------ Data for review

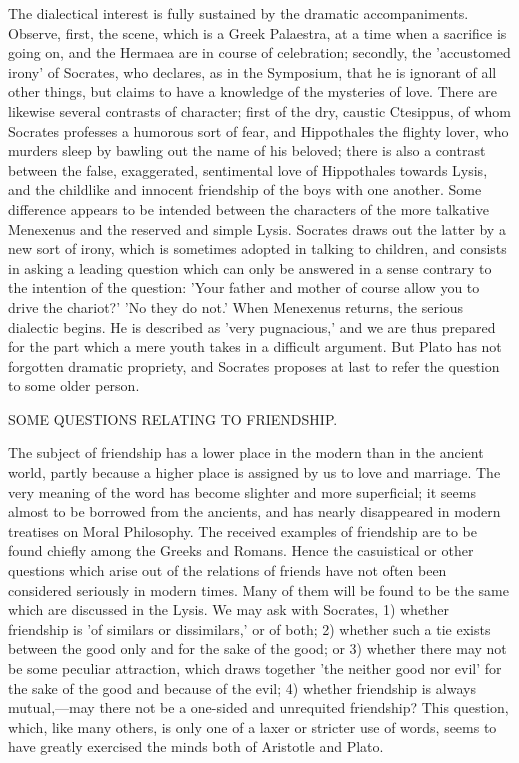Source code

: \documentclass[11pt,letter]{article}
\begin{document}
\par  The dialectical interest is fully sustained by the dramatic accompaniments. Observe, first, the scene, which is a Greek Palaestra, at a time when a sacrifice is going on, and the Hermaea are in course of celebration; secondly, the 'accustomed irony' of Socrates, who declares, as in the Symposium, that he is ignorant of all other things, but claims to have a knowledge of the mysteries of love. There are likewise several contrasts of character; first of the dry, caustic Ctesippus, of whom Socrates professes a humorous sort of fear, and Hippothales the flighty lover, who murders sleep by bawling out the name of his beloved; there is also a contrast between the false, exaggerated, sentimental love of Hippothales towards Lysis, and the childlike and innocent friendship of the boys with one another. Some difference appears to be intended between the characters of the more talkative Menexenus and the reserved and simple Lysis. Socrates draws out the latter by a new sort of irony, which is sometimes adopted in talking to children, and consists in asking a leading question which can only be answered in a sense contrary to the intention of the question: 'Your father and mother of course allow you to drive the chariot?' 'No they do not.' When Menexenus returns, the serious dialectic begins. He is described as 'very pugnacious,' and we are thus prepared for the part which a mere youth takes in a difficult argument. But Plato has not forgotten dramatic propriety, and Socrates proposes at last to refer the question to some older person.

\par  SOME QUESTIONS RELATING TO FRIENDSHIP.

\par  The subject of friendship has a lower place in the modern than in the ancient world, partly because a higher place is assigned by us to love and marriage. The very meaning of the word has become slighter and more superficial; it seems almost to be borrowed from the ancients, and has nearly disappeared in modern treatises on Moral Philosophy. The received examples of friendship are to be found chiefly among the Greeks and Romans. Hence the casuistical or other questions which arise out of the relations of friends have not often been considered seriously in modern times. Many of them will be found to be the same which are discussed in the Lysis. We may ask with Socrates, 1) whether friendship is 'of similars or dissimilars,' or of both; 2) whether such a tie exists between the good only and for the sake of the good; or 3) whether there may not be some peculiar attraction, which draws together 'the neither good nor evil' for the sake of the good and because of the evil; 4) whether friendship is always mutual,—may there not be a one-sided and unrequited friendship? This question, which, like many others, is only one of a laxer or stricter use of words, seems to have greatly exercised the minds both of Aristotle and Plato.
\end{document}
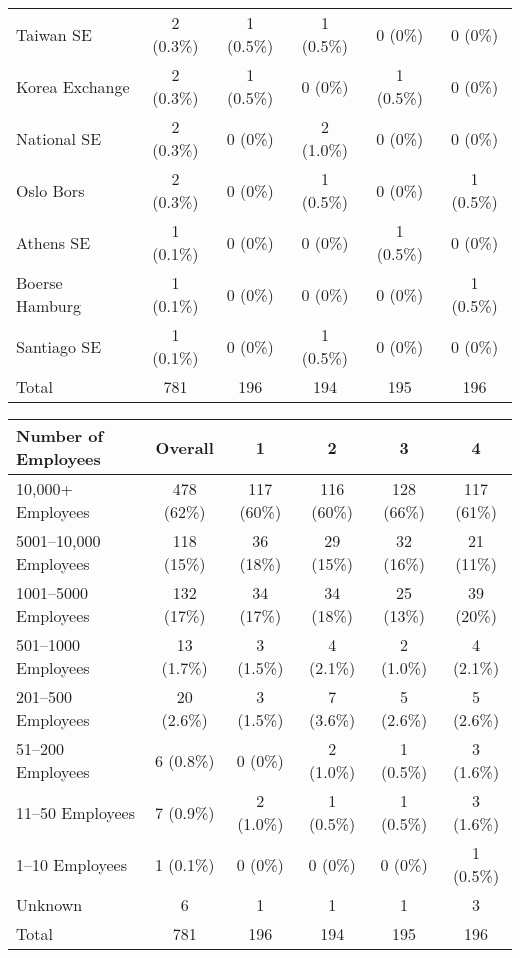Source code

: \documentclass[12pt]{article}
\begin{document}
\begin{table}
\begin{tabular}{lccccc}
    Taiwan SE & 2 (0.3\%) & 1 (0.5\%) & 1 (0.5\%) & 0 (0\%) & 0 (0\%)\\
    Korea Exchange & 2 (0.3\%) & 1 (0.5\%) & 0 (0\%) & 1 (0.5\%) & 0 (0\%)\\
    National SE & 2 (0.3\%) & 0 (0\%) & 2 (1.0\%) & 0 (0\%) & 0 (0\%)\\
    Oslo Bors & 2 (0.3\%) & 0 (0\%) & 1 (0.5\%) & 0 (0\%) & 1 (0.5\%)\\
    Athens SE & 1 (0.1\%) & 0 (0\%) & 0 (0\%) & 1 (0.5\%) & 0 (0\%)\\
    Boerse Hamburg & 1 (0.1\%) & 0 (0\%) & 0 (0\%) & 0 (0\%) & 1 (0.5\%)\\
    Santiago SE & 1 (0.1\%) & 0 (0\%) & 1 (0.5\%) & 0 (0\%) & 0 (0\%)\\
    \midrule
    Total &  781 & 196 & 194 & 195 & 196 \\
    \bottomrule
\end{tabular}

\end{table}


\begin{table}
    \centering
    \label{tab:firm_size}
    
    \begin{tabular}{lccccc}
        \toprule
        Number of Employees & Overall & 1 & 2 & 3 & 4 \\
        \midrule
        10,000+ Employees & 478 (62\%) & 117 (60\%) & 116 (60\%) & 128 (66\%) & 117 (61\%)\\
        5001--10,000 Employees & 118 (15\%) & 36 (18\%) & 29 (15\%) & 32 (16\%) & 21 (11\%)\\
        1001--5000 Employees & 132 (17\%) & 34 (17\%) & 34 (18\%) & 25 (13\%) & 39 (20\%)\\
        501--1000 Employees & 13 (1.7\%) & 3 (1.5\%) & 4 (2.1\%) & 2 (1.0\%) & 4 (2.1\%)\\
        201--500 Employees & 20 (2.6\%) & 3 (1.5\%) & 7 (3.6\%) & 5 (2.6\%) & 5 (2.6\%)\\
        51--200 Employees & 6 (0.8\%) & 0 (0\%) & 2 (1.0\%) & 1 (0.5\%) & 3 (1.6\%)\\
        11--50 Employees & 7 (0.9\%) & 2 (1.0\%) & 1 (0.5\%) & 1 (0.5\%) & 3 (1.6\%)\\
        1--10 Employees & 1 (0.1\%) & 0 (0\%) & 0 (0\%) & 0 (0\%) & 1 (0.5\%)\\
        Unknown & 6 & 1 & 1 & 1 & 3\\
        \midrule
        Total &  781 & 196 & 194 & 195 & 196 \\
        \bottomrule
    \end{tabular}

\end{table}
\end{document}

------------
------ Data for review

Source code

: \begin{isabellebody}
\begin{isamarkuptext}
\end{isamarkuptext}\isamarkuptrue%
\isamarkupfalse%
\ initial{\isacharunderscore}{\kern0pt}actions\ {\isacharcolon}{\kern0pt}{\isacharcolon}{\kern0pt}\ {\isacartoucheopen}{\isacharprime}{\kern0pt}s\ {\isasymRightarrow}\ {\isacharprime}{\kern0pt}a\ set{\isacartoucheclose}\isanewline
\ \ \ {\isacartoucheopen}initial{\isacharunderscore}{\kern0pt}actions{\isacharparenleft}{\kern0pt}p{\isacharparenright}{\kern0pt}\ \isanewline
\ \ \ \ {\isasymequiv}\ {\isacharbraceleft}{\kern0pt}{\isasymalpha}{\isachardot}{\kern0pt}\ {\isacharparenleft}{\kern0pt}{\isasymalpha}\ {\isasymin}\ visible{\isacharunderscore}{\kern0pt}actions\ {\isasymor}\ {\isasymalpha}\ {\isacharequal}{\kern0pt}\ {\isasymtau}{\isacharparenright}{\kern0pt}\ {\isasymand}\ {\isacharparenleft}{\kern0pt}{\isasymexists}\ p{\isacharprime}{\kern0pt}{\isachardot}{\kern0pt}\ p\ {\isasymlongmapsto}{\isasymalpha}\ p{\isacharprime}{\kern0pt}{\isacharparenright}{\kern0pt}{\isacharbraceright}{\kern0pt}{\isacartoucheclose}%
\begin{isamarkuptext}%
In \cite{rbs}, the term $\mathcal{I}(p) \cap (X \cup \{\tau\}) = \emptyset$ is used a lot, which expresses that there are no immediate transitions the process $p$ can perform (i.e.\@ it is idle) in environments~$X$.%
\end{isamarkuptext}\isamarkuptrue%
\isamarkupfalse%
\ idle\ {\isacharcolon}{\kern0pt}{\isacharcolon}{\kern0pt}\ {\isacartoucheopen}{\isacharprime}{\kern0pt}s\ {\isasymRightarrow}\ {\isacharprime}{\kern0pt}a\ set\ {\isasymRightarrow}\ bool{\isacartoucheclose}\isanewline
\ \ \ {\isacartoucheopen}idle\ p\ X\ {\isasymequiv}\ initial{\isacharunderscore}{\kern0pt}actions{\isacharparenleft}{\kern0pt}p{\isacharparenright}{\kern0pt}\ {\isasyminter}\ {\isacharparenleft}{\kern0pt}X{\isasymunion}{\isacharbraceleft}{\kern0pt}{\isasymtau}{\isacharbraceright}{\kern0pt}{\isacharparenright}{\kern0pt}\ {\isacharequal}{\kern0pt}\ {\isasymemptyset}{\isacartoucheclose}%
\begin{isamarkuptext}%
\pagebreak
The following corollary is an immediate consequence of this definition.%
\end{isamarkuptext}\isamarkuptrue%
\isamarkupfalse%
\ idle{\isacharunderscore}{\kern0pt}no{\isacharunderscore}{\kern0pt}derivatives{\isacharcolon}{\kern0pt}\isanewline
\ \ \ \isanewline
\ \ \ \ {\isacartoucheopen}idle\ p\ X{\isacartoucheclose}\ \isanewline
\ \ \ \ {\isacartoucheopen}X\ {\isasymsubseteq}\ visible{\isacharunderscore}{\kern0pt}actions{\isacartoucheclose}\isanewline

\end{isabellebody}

------------
------ Data for review

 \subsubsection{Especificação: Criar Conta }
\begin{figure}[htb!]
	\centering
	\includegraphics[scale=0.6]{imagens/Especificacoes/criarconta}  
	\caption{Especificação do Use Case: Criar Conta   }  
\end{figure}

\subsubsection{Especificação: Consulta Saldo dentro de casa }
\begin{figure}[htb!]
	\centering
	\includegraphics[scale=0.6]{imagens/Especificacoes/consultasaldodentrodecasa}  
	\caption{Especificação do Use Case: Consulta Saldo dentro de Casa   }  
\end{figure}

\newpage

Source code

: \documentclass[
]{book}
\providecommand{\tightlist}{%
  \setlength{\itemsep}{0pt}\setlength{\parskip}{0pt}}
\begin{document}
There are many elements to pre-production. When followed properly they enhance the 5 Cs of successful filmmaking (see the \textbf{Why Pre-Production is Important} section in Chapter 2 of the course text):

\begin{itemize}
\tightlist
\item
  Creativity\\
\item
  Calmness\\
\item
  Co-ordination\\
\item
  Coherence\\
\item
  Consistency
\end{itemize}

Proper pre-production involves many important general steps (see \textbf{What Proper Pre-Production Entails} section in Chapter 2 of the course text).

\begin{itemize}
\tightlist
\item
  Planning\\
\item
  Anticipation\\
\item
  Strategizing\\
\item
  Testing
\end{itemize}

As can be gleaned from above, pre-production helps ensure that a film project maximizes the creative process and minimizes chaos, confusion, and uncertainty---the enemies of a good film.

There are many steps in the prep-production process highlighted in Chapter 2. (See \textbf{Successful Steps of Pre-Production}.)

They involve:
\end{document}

------------

• [Exercise objective]: Copy from the entries only those lines that hold the word "Especificacoes".

• [Task result]:
	\includegraphics[scale=0.6]{imagens/Especificacoes/criarconta}  
	\includegraphics[scale=0.6]{imagens/Especificacoes/consultasaldodentrodecasa}  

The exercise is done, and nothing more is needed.